▶ _Exercise prompt_: Reproduce all records verbatim.

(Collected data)
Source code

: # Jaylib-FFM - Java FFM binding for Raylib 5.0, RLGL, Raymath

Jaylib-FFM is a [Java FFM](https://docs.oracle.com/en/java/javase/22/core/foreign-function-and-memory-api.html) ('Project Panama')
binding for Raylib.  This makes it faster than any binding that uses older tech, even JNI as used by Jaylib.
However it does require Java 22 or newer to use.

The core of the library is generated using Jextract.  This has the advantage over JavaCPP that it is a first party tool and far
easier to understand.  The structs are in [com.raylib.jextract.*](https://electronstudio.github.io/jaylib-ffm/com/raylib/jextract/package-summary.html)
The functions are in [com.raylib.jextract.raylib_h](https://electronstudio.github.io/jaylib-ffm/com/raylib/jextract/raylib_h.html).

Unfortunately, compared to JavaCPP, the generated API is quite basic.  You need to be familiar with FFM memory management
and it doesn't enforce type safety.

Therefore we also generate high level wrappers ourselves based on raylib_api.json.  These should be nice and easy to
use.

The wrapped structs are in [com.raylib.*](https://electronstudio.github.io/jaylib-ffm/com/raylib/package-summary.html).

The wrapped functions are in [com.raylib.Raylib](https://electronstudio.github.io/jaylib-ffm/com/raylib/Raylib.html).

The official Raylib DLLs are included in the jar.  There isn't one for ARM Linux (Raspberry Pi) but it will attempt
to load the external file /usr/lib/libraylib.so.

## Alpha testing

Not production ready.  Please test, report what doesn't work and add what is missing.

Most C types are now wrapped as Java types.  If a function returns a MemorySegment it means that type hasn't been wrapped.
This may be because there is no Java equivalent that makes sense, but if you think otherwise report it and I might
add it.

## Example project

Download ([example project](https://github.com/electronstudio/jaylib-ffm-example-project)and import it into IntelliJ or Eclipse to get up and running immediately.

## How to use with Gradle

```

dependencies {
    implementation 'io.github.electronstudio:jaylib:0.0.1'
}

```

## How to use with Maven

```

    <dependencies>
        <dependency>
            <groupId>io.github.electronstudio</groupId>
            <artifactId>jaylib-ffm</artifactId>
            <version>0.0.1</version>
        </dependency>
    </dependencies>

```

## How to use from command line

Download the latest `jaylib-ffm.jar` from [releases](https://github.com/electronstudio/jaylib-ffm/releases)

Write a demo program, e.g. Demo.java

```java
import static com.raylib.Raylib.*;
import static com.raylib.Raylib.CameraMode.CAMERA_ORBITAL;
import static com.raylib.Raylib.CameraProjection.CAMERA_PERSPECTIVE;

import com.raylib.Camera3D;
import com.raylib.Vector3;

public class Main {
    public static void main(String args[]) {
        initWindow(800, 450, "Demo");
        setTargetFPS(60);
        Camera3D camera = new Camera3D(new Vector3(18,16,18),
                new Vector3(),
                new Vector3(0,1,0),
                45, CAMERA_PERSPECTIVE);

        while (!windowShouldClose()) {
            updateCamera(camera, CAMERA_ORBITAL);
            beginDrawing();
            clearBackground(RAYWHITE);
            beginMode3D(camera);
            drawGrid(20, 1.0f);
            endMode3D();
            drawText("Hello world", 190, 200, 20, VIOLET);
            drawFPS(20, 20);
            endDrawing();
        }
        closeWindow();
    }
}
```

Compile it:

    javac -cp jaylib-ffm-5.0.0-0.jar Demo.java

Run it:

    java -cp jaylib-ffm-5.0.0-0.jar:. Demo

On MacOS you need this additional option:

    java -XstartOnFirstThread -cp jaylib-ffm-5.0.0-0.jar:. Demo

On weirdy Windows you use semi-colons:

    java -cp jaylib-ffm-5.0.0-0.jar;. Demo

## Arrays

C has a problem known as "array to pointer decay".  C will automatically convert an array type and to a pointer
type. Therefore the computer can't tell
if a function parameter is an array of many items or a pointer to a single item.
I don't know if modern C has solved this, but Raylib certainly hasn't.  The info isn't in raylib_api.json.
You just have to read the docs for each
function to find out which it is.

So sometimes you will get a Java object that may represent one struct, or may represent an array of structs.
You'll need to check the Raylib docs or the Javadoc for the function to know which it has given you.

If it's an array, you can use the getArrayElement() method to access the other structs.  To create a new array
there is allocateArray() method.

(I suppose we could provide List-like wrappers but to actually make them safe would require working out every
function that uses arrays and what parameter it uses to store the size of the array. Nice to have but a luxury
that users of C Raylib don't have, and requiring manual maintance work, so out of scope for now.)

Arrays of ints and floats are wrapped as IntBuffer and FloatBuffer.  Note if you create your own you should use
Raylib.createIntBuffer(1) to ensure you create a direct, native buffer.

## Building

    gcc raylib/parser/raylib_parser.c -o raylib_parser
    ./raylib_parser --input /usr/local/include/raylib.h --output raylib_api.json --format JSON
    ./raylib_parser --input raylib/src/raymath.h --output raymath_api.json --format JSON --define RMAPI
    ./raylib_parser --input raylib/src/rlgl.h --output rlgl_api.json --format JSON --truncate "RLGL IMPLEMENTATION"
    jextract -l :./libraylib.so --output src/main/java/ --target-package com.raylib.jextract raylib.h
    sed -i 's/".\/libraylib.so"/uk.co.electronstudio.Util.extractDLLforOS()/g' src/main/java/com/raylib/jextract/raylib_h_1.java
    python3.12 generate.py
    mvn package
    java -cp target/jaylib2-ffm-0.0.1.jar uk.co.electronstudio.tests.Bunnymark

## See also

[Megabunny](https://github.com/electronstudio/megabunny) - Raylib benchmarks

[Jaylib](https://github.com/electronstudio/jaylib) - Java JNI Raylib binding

▶ _Problem solution_:
Source code

: # Jaylib-FFM - Java FFM binding for Raylib 5.0, RLGL, Raymath

Jaylib-FFM is a [Java FFM](https://docs.oracle.com/en/java/javase/22/core/foreign-function-and-memory-api.html) ('Project Panama')
binding for Raylib.  This makes it faster than any binding that uses older tech, even JNI as used by Jaylib.
However it does require Java 22 or newer to use.

The core of the library is generated using Jextract.  This has the advantage over JavaCPP that it is a first party tool and far
easier to understand.  The structs are in [com.raylib.jextract.*](https://electronstudio.github.io/jaylib-ffm/com/raylib/jextract/package-summary.html)
The functions are in [com.raylib.jextract.raylib_h](https://electronstudio.github.io/jaylib-ffm/com/raylib/jextract/raylib_h.html).

Unfortunately, compared to JavaCPP, the generated API is quite basic.  You need to be familiar with FFM memory management
and it doesn't enforce type safety.

Therefore we also generate high level wrappers ourselves based on raylib_api.json.  These should be nice and easy to
use.

The wrapped structs are in [com.raylib.*](https://electronstudio.github.io/jaylib-ffm/com/raylib/package-summary.html).

The wrapped functions are in [com.raylib.Raylib](https://electronstudio.github.io/jaylib-ffm/com/raylib/Raylib.html).

The official Raylib DLLs are included in the jar.  There isn't one for ARM Linux (Raspberry Pi) but it will attempt
to load the external file /usr/lib/libraylib.so.

## Alpha testing

Not production ready.  Please test, report what doesn't work and add what is missing.

Most C types are now wrapped as Java types.  If a function returns a MemorySegment it means that type hasn't been wrapped.
This may be because there is no Java equivalent that makes sense, but if you think otherwise report it and I might
add it.

## Example project

Download ([example project](https://github.com/electronstudio/jaylib-ffm-example-project)and import it into IntelliJ or Eclipse to get up and running immediately.

## How to use with Gradle

```

dependencies {
    implementation 'io.github.electronstudio:jaylib:0.0.1'
}

```

## How to use with Maven

```

    <dependencies>
        <dependency>
            <groupId>io.github.electronstudio</groupId>
            <artifactId>jaylib-ffm</artifactId>
            <version>0.0.1</version>
        </dependency>
    </dependencies>

```

## How to use from command line

Download the latest `jaylib-ffm.jar` from [releases](https://github.com/electronstudio/jaylib-ffm/releases)

Write a demo program, e.g. Demo.java

```java
import static com.raylib.Raylib.*;
import static com.raylib.Raylib.CameraMode.CAMERA_ORBITAL;
import static com.raylib.Raylib.CameraProjection.CAMERA_PERSPECTIVE;

import com.raylib.Camera3D;
import com.raylib.Vector3;

public class Main {
    public static void main(String args[]) {
        initWindow(800, 450, "Demo");
        setTargetFPS(60);
        Camera3D camera = new Camera3D(new Vector3(18,16,18),
                new Vector3(),
                new Vector3(0,1,0),
                45, CAMERA_PERSPECTIVE);

        while (!windowShouldClose()) {
            updateCamera(camera, CAMERA_ORBITAL);
            beginDrawing();
            clearBackground(RAYWHITE);
            beginMode3D(camera);
            drawGrid(20, 1.0f);
            endMode3D();
            drawText("Hello world", 190, 200, 20, VIOLET);
            drawFPS(20, 20);
            endDrawing();
        }
        closeWindow();
    }
}
```

Compile it:

    javac -cp jaylib-ffm-5.0.0-0.jar Demo.java

Run it:

    java -cp jaylib-ffm-5.0.0-0.jar:. Demo

On MacOS you need this additional option:

    java -XstartOnFirstThread -cp jaylib-ffm-5.0.0-0.jar:. Demo

On weirdy Windows you use semi-colons:

    java -cp jaylib-ffm-5.0.0-0.jar;. Demo

## Arrays

C has a problem known as "array to pointer decay".  C will automatically convert an array type and to a pointer
type. Therefore the computer can't tell
if a function parameter is an array of many items or a pointer to a single item.
I don't know if modern C has solved this, but Raylib certainly hasn't.  The info isn't in raylib_api.json.
You just have to read the docs for each
function to find out which it is.

So sometimes you will get a Java object that may represent one struct, or may represent an array of structs.
You'll need to check the Raylib docs or the Javadoc for the function to know which it has given you.

If it's an array, you can use the getArrayElement() method to access the other structs.  To create a new array
there is allocateArray() method.

(I suppose we could provide List-like wrappers but to actually make them safe would require working out every
function that uses arrays and what parameter it uses to store the size of the array. Nice to have but a luxury
that users of C Raylib don't have, and requiring manual maintance work, so out of scope for now.)

Arrays of ints and floats are wrapped as IntBuffer and FloatBuffer.  Note if you create your own you should use
Raylib.createIntBuffer(1) to ensure you create a direct, native buffer.

## Building

    gcc raylib/parser/raylib_parser.c -o raylib_parser
    ./raylib_parser --input /usr/local/include/raylib.h --output raylib_api.json --format JSON
    ./raylib_parser --input raylib/src/raymath.h --output raymath_api.json --format JSON --define RMAPI
    ./raylib_parser --input raylib/src/rlgl.h --output rlgl_api.json --format JSON --truncate "RLGL IMPLEMENTATION"
    jextract -l :./libraylib.so --output src/main/java/ --target-package com.raylib.jextract raylib.h
    sed -i 's/".\/libraylib.so"/uk.co.electronstudio.Util.extractDLLforOS()/g' src/main/java/com/raylib/jextract/raylib_h_1.java
    python3.12 generate.py
    mvn package
    java -cp target/jaylib2-ffm-0.0.1.jar uk.co.electronstudio.tests.Bunnymark

## See also

[Megabunny](https://github.com/electronstudio/megabunny) - Raylib benchmarks

[Jaylib](https://github.com/electronstudio/jaylib) - Java JNI Raylib binding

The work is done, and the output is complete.